• _WHAT YOU ARE ASKED TO DO_
Find "getSolution().add(secondLoc);" and "Create first hole" in the records below. Copy the lines holding them and every line between, exactly, and no others.

• _DATA_

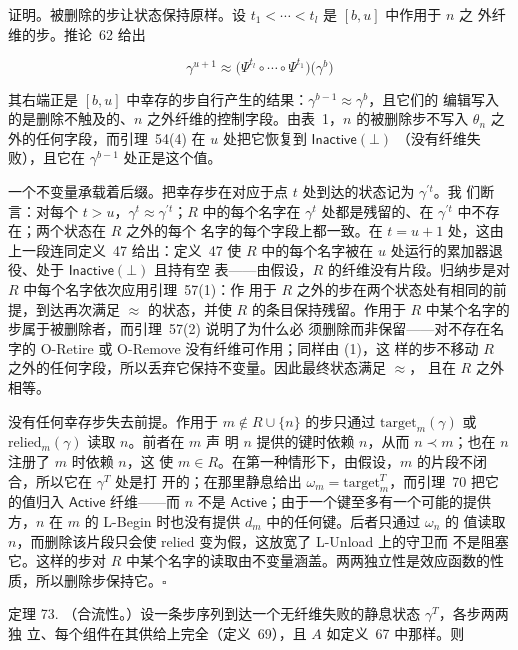 证明。被删除的步让状态保持原样。设 \(t_{1} < \cdots < t_{l}\) 是 \([b, u]\) 中作用于 \(n\) 之
外纤维的步。推论~62 给出

\[
\gamma^{u+1} \approx \bigl( \Psi^{t_{l}} \circ \cdots \circ \Psi^{t_{1}} \bigr) \bigl( \gamma^{b} \bigr)
\]

其右端正是 \([b, u]\) 中幸存的步自行产生的结果：\(\gamma^{b-1} \approx \gamma^{b}\)，且它们的
编辑写入的是删除不触及的、\(n\) 之外纤维的控制字段。由表~1，\(n\) 的被删除步不写入
\(\theta_{n}\) 之外的任何字段，而引理~54(4) 在 \(u\) 处把它恢复到 \(\mathsf{Inactive}(\bot)\)
（没有纤维失败），且它在 \(\gamma^{b-1}\) 处正是这个值。

一个不变量承载着后缀。把幸存步在对应于点 \(t\) 处到达的状态记为 \(\gamma^{\prime t}\)。我
们断言：对每个 \(t > u\)，\(\gamma^{t} \approx \gamma^{\prime t}\)；\(R\) 中的每个名字在
\(\gamma^{t}\) 处都是残留的、在 \(\gamma^{\prime t}\) 中不存在；两个状态在 \(R\) 之外的每个
名字的每个字段上都一致。在 \(t = u+1\) 处，这由上一段连同定义~47 给出：定义~47 使
\(R\) 中的每个名字被在 \(u\) 处运行的累加器退役、处于 \(\mathsf{Inactive}(\bot)\) 且持有空
表——由假设，\(R\) 的纤维没有片段。归纳步是对 \(R\) 中每个名字依次应用引理~57(1)：作
用于 \(R\) 之外的步在两个状态处有相同的前提，到达再次满足 \(\approx\) 的状态，并使 \(R\)
的条目保持残留。作用于 \(R\) 中某个名字的步属于被删除者，而引理~57(2) 说明了为什么必
须删除而非保留——对不存在名字的 O-Retire 或 O-Remove 没有纤维可作用；同样由 (1)，这
样的步不移动 \(R\) 之外的任何字段，所以丢弃它保持不变量。因此最终状态满足 \(\approx\)，
且在 \(R\) 之外相等。

没有任何幸存步失去前提。作用于 \(m \notin R \cup \{n\}\) 的步只通过
\(\mathrm{target}_{m}(\gamma)\) 或 \(\mathrm{relied}_{m}(\gamma)\) 读取 \(n\)。前者在 \(m\) 声
明 \(n\) 提供的键时依赖 \(n\)，从而 \(n \prec m\)；也在 \(n\) 注册了 \(m\) 时依赖 \(n\)，这
使 \(m \in R\)。在第一种情形下，由假设，\(m\) 的片段不闭合，所以它在 \(\gamma^{T}\) 处是打
开的；在那里静息给出 \(\omega_{m} = \mathrm{target}_{m}^{T}\)，而引理~70 把它的值归入
\(\mathsf{Active}\) 纤维——而 \(n\) 不是 \(\mathsf{Active}\)；由于一个键至多有一个可能的提供
方，\(n\) 在 \(m\) 的 L-Begin 时也没有提供 \(d_{m}\) 中的任何键。后者只通过 \(\omega_{n}\) 的
值读取 \(n\)，而删除该片段只会使 \(\mathrm{relied}\) 变为假，这放宽了 L-Unload 上的守卫而
不是阻塞它。这样的步对 \(R\) 中某个名字的读取由不变量涵盖。两两独立性是效应函数的性
质，所以删除步保持它。\(\square\)

定理 73. （合流性。）设一条步序列到达一个无纤维失败的静息状态 \(\gamma^{T}\)，各步两两独
立、每个组件在其供给上完全（定义~69），且 \(A\) 如定义~67 中那样。则

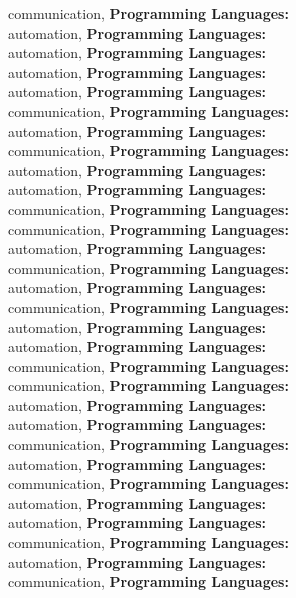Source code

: communication, \textbf{Programming Languages:} \\
automation, \textbf{Programming Languages:} \\
automation, \textbf{Programming Languages:} \\
automation, \textbf{Programming Languages:} \\
automation, \textbf{Programming Languages:} \\
 communication, \textbf{Programming Languages:} \\
automation, \textbf{Programming Languages:} \\
 communication, \textbf{Programming Languages:} \\
automation, \textbf{Programming Languages:} \\
automation, \textbf{Programming Languages:} \\
 communication, \textbf{Programming Languages:} \\
 communication, \textbf{Programming Languages:} \\
automation, \textbf{Programming Languages:} \\
 communication, \textbf{Programming Languages:} \\
automation, \textbf{Programming Languages:} \\
 communication, \textbf{Programming Languages:} \\
automation, \textbf{Programming Languages:} \\
automation, \textbf{Programming Languages:} \\
 communication, \textbf{Programming Languages:} \\
 communication, \textbf{Programming Languages:} \\
automation, \textbf{Programming Languages:} \\
automation, \textbf{Programming Languages:} \\
 communication, \textbf{Programming Languages:} \\
automation, \textbf{Programming Languages:} \\
 communication, \textbf{Programming Languages:} \\
automation, \textbf{Programming Languages:} \\
automation, \textbf{Programming Languages:} \\
 communication, \textbf{Programming Languages:} \\
automation, \textbf{Programming Languages:} \\
 communication, \textbf{Programming Languages:} \\
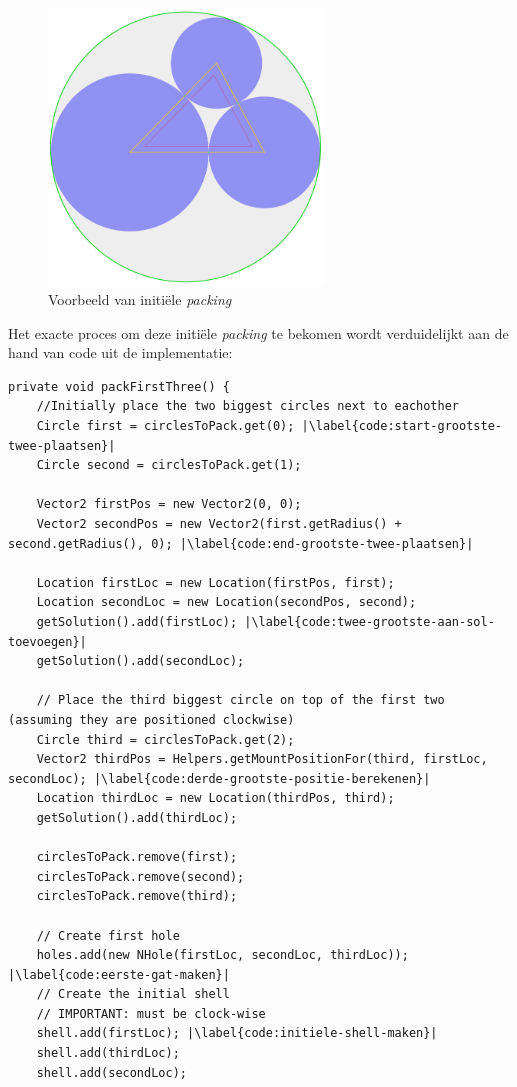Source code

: \documentclass[12pt,a4paper,oneside]{book}
\begin{document}
{\begin{figure}
  \centering
  \includegraphics[width=0.65\textwidth]{initialisatie.png}
  \caption{Voorbeeld van initiële \textit{packing}} \label{fig:initialisatie} 
\end{figure}

Het exacte proces om deze initiële \textit{packing} te bekomen wordt verduidelijkt aan de hand van code uit de implementatie:

\begin{lstlisting}
private void packFirstThree() {
	//Initially place the two biggest circles next to eachother
	Circle first = circlesToPack.get(0); |\label{code:start-grootste-twee-plaatsen}|
	Circle second = circlesToPack.get(1);

	Vector2 firstPos = new Vector2(0, 0);
	Vector2 secondPos = new Vector2(first.getRadius() + second.getRadius(), 0); |\label{code:end-grootste-twee-plaatsen}|

	Location firstLoc = new Location(firstPos, first);
	Location secondLoc = new Location(secondPos, second);
	getSolution().add(firstLoc); |\label{code:twee-grootste-aan-sol-toevoegen}|
	getSolution().add(secondLoc);

	// Place the third biggest circle on top of the first two (assuming they are positioned clockwise)
	Circle third = circlesToPack.get(2);
	Vector2 thirdPos = Helpers.getMountPositionFor(third, firstLoc, secondLoc); |\label{code:derde-grootste-positie-berekenen}|
	Location thirdLoc = new Location(thirdPos, third);
	getSolution().add(thirdLoc);

	circlesToPack.remove(first);
	circlesToPack.remove(second);
	circlesToPack.remove(third);

	// Create first hole
	holes.add(new NHole(firstLoc, secondLoc, thirdLoc)); |\label{code:eerste-gat-maken}|
	// Create the initial shell
	// IMPORTANT: must be clock-wise
	shell.add(firstLoc); |\label{code:initiele-shell-maken}|
	shell.add(thirdLoc);
	shell.add(secondLoc);


\end{lstlisting}}
\end{document}
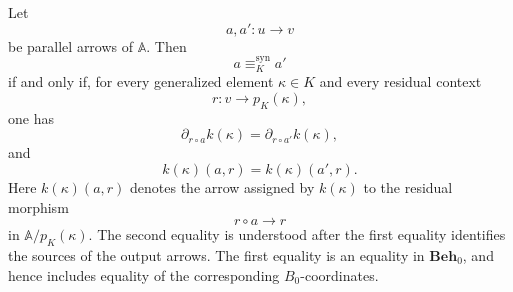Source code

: \begin{theorem}
\label{thm:context-expansion}
    Let
    \[
        a,a':u\to v
    \]
    be parallel arrows of \(\mathbb A\). Then
    \[
        a\equiv^{\mathrm{syn}}_K a'
    \]
    if and only if, for every generalized element \(\kappa\in K\) and every
    residual context
    \[
        r:v\to p_K(\kappa),
    \]
    one has
    \[
        \partial_{r\circ a}k(\kappa)
        =
        \partial_{r\circ a'}k(\kappa),
    \]
    and
    \[
        k(\kappa)(a,r)=k(\kappa)(a',r).
    \]
    Here \(k(\kappa)(a,r)\) denotes the arrow assigned by \(k(\kappa)\) to the
    residual morphism
    \[
        r\circ a\to r
    \]
    in \(\mathbb A/p_K(\kappa)\). The second equality is understood after the
    first equality identifies the sources of the output arrows. The first
    equality is an equality in \(\mathbf{Beh}_0\), and hence includes equality
    of the corresponding \(B_0\)-coordinates.
\end{theorem}

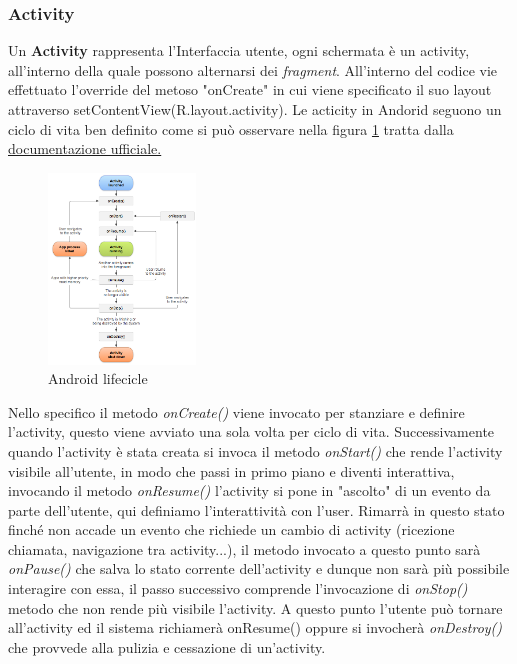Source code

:     \subsubsection{Activity} Un \textbf{Activity} rappresenta l'Interfaccia utente, ogni schermata è un activity, all'interno della quale possono alternarsi dei \textit{fragment}. All'interno del codice vie effettuato l'override del metoso "onCreate" in cui viene specificato il suo layout attraverso setContentView(R.layout.activity). Le acticity in Andorid seguono un ciclo di vita ben definito come si può osservare nella figura \ref{fig:lifecicle} tratta dalla \href{https://developer.android.com/guide/components/activities/activity-lifecycle}{documentazione ufficiale.}
        \begin{figure}[h]
        \centering
        \includegraphics[width=0.35\textwidth]{imgs/capitolo2/Applicazioni/activity_lifecycle.png}
        \caption{Android lifecicle}
        \label{fig:lifecicle}
        \end{figure}
        \FloatBarrier %
    Nello specifico il metodo \textit{onCreate()} viene invocato per stanziare e definire l'activity, questo viene avviato una sola volta per ciclo di vita. Successivamente quando l'activity è stata creata si invoca il metodo \textit{onStart()} che rende l'activity visibile all'utente, in modo che passi in primo piano e diventi interattiva, invocando il metodo \textit{onResume()} l'activity si pone in "ascolto" di un evento da parte dell'utente, qui definiamo l'interattività con l'user. Rimarrà in questo stato finché non accade un evento che richiede un cambio di activity (ricezione chiamata, navigazione tra activity...), il metodo invocato a questo punto sarà \textit{onPause()} che salva lo stato corrente dell'activity e dunque non sarà più possibile interagire con essa, il passo successivo comprende l'invocazione di \textit{onStop()} metodo che non rende più visibile l'activity. A questo punto l'utente può tornare all'activity ed il sistema richiamerà onResume() oppure si invocherà \textit{onDestroy()} che provvede alla pulizia e cessazione di un'activity.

• _ANSWER TO THE PROBLEM_
	getSolution().add(secondLoc);

	// Place the third biggest circle on top of the first two (assuming they are positioned clockwise)
	Circle third = circlesToPack.get(2);
	Vector2 thirdPos = Helpers.getMountPositionFor(third, firstLoc, secondLoc); |\label{code:derde-grootste-positie-berekenen}|
	Location thirdLoc = new Location(thirdPos, third);
	getSolution().add(thirdLoc);

	circlesToPack.remove(first);
	circlesToPack.remove(second);
	circlesToPack.remove(third);

	// Create first hole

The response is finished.